### Directions
Each entry in the listing below should be returned precisely as it is.

### Exercise inputs
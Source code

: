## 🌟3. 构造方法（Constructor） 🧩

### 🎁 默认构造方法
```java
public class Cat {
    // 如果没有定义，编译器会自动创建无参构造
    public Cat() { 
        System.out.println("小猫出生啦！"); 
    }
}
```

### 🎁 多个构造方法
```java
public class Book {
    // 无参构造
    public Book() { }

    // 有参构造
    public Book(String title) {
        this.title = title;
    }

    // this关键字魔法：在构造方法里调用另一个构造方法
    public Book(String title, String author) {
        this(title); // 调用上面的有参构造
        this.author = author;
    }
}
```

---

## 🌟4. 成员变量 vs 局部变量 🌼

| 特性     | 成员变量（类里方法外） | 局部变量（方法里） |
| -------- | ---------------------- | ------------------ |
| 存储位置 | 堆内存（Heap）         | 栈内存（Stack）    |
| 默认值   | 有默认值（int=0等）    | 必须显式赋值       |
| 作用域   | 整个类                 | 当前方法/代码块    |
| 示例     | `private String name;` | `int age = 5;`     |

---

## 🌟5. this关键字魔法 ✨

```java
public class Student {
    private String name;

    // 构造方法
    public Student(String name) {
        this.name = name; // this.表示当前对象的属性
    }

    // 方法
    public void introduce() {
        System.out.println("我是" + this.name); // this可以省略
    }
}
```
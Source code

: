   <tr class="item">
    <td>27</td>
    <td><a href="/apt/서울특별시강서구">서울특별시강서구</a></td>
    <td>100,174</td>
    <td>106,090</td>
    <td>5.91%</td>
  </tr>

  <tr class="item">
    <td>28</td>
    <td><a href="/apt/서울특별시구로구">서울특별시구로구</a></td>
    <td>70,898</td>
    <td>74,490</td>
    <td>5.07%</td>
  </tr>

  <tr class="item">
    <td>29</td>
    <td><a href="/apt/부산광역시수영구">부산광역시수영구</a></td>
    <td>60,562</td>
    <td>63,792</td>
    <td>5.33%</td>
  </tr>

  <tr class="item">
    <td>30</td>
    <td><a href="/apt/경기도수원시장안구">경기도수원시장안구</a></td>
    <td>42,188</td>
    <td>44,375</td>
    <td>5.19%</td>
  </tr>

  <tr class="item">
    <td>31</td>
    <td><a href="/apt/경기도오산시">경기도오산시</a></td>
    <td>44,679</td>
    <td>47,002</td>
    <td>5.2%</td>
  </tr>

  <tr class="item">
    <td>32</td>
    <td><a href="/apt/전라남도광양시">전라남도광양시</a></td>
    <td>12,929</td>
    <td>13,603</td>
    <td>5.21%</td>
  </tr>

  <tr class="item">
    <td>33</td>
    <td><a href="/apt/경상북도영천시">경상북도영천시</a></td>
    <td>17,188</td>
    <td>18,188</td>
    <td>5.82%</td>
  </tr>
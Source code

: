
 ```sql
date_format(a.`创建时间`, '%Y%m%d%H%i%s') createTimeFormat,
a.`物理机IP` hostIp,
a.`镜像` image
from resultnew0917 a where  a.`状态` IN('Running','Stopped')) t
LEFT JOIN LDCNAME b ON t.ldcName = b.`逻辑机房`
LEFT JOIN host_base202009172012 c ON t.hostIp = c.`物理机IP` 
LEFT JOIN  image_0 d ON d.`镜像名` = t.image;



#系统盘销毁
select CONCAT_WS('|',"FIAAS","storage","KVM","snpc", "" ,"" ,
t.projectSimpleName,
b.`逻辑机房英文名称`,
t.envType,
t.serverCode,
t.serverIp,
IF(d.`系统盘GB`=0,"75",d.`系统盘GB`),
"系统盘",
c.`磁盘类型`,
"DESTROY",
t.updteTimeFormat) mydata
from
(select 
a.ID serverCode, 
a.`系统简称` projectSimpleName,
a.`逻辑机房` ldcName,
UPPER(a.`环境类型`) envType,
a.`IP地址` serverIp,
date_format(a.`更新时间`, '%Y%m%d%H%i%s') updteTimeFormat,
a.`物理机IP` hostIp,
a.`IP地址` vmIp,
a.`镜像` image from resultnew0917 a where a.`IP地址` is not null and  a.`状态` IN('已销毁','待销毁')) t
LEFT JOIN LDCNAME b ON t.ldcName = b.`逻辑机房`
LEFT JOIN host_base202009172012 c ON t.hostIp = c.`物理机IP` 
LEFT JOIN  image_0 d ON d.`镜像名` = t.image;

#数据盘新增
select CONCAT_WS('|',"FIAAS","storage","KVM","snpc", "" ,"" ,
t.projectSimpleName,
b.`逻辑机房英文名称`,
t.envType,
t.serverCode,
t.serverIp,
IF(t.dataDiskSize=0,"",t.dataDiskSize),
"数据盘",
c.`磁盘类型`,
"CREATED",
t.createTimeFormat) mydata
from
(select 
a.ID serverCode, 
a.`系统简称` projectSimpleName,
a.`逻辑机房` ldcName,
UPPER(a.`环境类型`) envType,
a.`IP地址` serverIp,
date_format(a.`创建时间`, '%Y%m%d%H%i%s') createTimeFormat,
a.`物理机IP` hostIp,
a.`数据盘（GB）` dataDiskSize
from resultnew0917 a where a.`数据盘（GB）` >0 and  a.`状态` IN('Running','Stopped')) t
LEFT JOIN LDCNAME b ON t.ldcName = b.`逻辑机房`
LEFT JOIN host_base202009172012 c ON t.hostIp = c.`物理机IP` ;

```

### Answer for the task
Source code

:## 🌟3. 构造方法（Constructor） 🧩

### 🎁 默认构造方法
```java
public class Cat {
    // 如果没有定义，编译器会自动创建无参构造
    public Cat() { 
        System.out.println("小猫出生啦！"); 
    }
}
```

### 🎁 多个构造方法
```java
public class Book {
    // 无参构造
    public Book() { }

    // 有参构造
    public Book(String title) {
        this.title = title;
    }

    // this关键字魔法：在构造方法里调用另一个构造方法
    public Book(String title, String author) {
        this(title); // 调用上面的有参构造
        this.author = author;
    }
}
```

---

## 🌟4. 成员变量 vs 局部变量 🌼

| 特性     | 成员变量（类里方法外） | 局部变量（方法里） |
| -------- | ---------------------- | ------------------ |
| 存储位置 | 堆内存（Heap）         | 栈内存（Stack）    |
| 默认值   | 有默认值（int=0等）    | 必须显式赋值       |
| 作用域   | 整个类                 | 当前方法/代码块    |
| 示例     | `private String name;` | `int age = 5;`     |

---

## 🌟5. this关键字魔法 ✨

```java
public class Student {
    private String name;

    // 构造方法
    public Student(String name) {
        this.name = name; // this.表示当前对象的属性
    }

    // 方法
    public void introduce() {
        System.out.println("我是" + this.name); // this可以省略
    }
}
```
Source code

:   <tr class="item">
    <td>27</td>
    <td><a href="/apt/서울특별시강서구">서울특별시강서구</a></td>
    <td>100,174</td>
    <td>106,090</td>
    <td>5.91%</td>
  </tr>

  <tr class="item">
    <td>28</td>
    <td><a href="/apt/서울특별시구로구">서울특별시구로구</a></td>
    <td>70,898</td>
    <td>74,490</td>
    <td>5.07%</td>
  </tr>

  <tr class="item">
    <td>29</td>
    <td><a href="/apt/부산광역시수영구">부산광역시수영구</a></td>
    <td>60,562</td>
    <td>63,792</td>
    <td>5.33%</td>
  </tr>

  <tr class="item">
    <td>30</td>
    <td><a href="/apt/경기도수원시장안구">경기도수원시장안구</a></td>
    <td>42,188</td>
    <td>44,375</td>
    <td>5.19%</td>
  </tr>

  <tr class="item">
    <td>31</td>
    <td><a href="/apt/경기도오산시">경기도오산시</a></td>
    <td>44,679</td>
    <td>47,002</td>
    <td>5.2%</td>
  </tr>

  <tr class="item">
    <td>32</td>
    <td><a href="/apt/전라남도광양시">전라남도광양시</a></td>
    <td>12,929</td>
    <td>13,603</td>
    <td>5.21%</td>
  </tr>

  <tr class="item">
    <td>33</td>
    <td><a href="/apt/경상북도영천시">경상북도영천시</a></td>
    <td>17,188</td>
    <td>18,188</td>
    <td>5.82%</td>
  </tr>
Source code

:
 ```sql
date_format(a.`创建时间`, '%Y%m%d%H%i%s') createTimeFormat,
a.`物理机IP` hostIp,
a.`镜像` image
from resultnew0917 a where  a.`状态` IN('Running','Stopped')) t
LEFT JOIN LDCNAME b ON t.ldcName = b.`逻辑机房`
LEFT JOIN host_base202009172012 c ON t.hostIp = c.`物理机IP` 
LEFT JOIN  image_0 d ON d.`镜像名` = t.image;



#系统盘销毁
select CONCAT_WS('|',"FIAAS","storage","KVM","snpc", "" ,"" ,
t.projectSimpleName,
b.`逻辑机房英文名称`,
t.envType,
t.serverCode,
t.serverIp,
IF(d.`系统盘GB`=0,"75",d.`系统盘GB`),
"系统盘",
c.`磁盘类型`,
"DESTROY",
t.updteTimeFormat) mydata
from
(select 
a.ID serverCode, 
a.`系统简称` projectSimpleName,
a.`逻辑机房` ldcName,
UPPER(a.`环境类型`) envType,
a.`IP地址` serverIp,
date_format(a.`更新时间`, '%Y%m%d%H%i%s') updteTimeFormat,
a.`物理机IP` hostIp,
a.`IP地址` vmIp,
a.`镜像` image from resultnew0917 a where a.`IP地址` is not null and  a.`状态` IN('已销毁','待销毁')) t
LEFT JOIN LDCNAME b ON t.ldcName = b.`逻辑机房`
LEFT JOIN host_base202009172012 c ON t.hostIp = c.`物理机IP` 
LEFT JOIN  image_0 d ON d.`镜像名` = t.image;

#数据盘新增
select CONCAT_WS('|',"FIAAS","storage","KVM","snpc", "" ,"" ,
t.projectSimpleName,
b.`逻辑机房英文名称`,
t.envType,
t.serverCode,
t.serverIp,
IF(t.dataDiskSize=0,"",t.dataDiskSize),
"数据盘",
c.`磁盘类型`,
"CREATED",
t.createTimeFormat) mydata
from
(select 
a.ID serverCode, 
a.`系统简称` projectSimpleName,
a.`逻辑机房` ldcName,
UPPER(a.`环境类型`) envType,
a.`IP地址` serverIp,
date_format(a.`创建时间`, '%Y%m%d%H%i%s') createTimeFormat,
a.`物理机IP` hostIp,
a.`数据盘（GB）` dataDiskSize
from resultnew0917 a where a.`数据盘（GB）` >0 and  a.`状态` IN('Running','Stopped')) t
LEFT JOIN LDCNAME b ON t.ldcName = b.`逻辑机房`
LEFT JOIN host_base202009172012 c ON t.hostIp = c.`物理机IP` ;

```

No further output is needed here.